ROME, October 19. /TASS/. International Atomic Energy Agency (IAEA) Director General Rafael Grossi has noted a decrease in the number of attacks in the vicinity of the Zaporozhye Nuclear Power Plant (ZNPP).
He noted that the IAEA is fulfilling a containing role, acknowledging, however, that it had failed to achieve the more ambitious goal of completely demilitarizing the area around the ZNPP.
"At the UN Security Council, I set forth five principles, including non-aggression against the nuclear power plant, its 'non-militarization' and continued supplies. And to this day, these principles have been observed," Grossi noted in an interview with Italy’s La Repubblica newspaper.
"I had a more ambitious idea to establish a zone free of any military activity, but as the conflict developed, neither side would have accepted it. Yet we do see the number of attacks going down," he added.

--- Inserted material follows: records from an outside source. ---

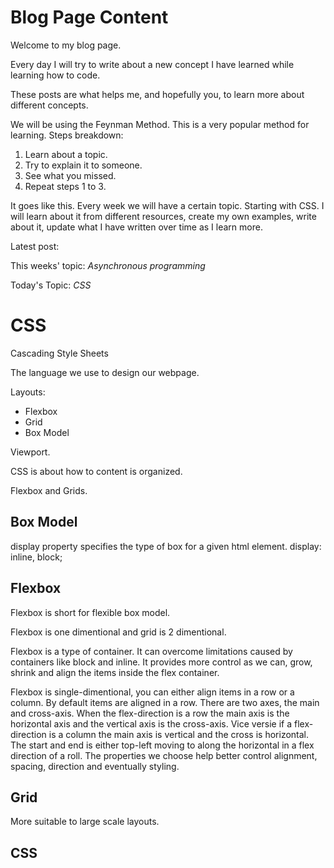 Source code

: # Blog Page Content

Welcome to my blog page.

Every day I will try to write about a new concept I have learned while learning how to code.

These posts are what helps me, and hopefully you, to learn more about different concepts.

We will be using the Feynman Method. This is a very popular method for learning.
Steps breakdown:

1. Learn about a topic.
2. Try to explain it to someone.
3. See what you missed.
4. Repeat steps 1 to 3.

It goes like this. Every week we will have a certain topic. Starting with CSS.
I will learn about it from different resources, create my own examples, write about it,
update what I have written over time as I learn more.

Latest post:

This weeks' topic:
_Asynchronous programming_

Today's Topic:
_CSS_

# CSS

Cascading Style Sheets

The language we use to design our webpage.

Layouts:

- Flexbox
- Grid
- Box Model

Viewport.

CSS is about how to content is organized.

Flexbox and Grids.

## Box Model

display property specifies the type of box for a given html element.
display: inline, block;

## Flexbox

Flexbox is short for flexible box model.

Flexbox is one dimentional and grid is 2 dimentional.

Flexbox is a type of container. It can overcome limitations caused by containers like block and inline.
It provides more control as we can, grow, shrink and align the items inside the flex container.

Flexbox is single-dimentional, you can either align items in a row or a column.
By default items are aligned in a row. There are two axes, the main and cross-axis.
When the flex-direction is a row the main axis is the horizontal axis and the vertical axis is the cross-axis.
Vice versie if a flex-direction is a column the main axis is vertical and the cross is horizontal.
The start and end is either top-left moving to along the horizontal in a flex direction of a roll.
The properties we choose help better control alignment, spacing, direction and eventually styling.

## Grid

More suitable to large scale layouts.

## CSS
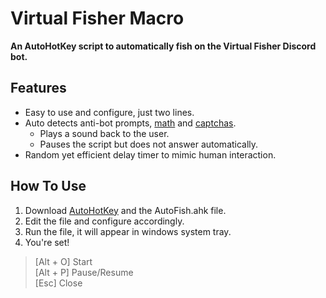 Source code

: # Virtual Fisher Macro
**An AutoHotKey script to automatically fish on the Virtual Fisher Discord bot.**

## Features
- Easy to use and configure, just two lines.
- Auto detects anti-bot prompts, [math](https://i.imgur.com/v7VV7mA.png) and [captchas](https://i.imgur.com/JzQaYLS.png).
  - Plays a sound back to the user.
  - Pauses the script but does not answer automatically.
- Random yet efficient delay timer to mimic human interaction.

## How To Use
1. Download [AutoHotKey](https://www.autohotkey.com/download/) and the AutoFish.ahk file.
2. Edit the file and configure accordingly.
3. Run the file, it will appear in windows system tray.
4. You're set!
> [Alt + O] Start\
> [Alt + P] Pause/Resume\
> [Esc] Close
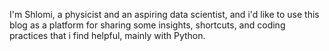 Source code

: <!--
.. title: About
.. slug: about
.. date: 2019-03-31 12:48:39 UTC+03:00
.. tags: 
.. category: 
.. link: 
.. description: 
.. type: text
-->

I'm Shlomi, a physicist and an aspiring data scientist, and i'd like to use this blog as a platform for sharing some insights, shortcuts, and coding practices that i find helpful, mainly with Python.
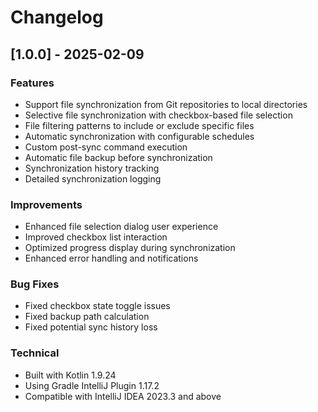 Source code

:# Changelog

## [1.0.0] - 2025-02-09

### Features

- Support file synchronization from Git repositories to local directories
- Selective file synchronization with checkbox-based file selection
- File filtering patterns to include or exclude specific files
- Automatic synchronization with configurable schedules
- Custom post-sync command execution
- Automatic file backup before synchronization
- Synchronization history tracking
- Detailed synchronization logging

### Improvements

- Enhanced file selection dialog user experience
- Improved checkbox list interaction
- Optimized progress display during synchronization
- Enhanced error handling and notifications

### Bug Fixes

- Fixed checkbox state toggle issues
- Fixed backup path calculation
- Fixed potential sync history loss

### Technical

- Built with Kotlin 1.9.24
- Using Gradle IntelliJ Plugin 1.17.2
- Compatible with IntelliJ IDEA 2023.3 and above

Located in Energodar, the Zaporozhye nuclear facility, with roughly 6GW of capacity, is the largest of its kind in Europe. Russia took control of the plant on February 28, 2022, in the first days of its special military operation in Ukraine. Since then, units of the Ukrainian army have periodically conducted shelling both of residential districts in nearby Energodar and the premises of the nuclear plant itself, by means of drones, heavy artillery and multiple launch rocket systems (MLRS). In most cases, air defense systems repel the attacks, although several times shells hit infrastructure facilities and the vicinity of a nuclear waste storage depot. In order to protect the ZNPP against shelling attacks, engineering structures, forming a safety net of sorts, have been built on its premises.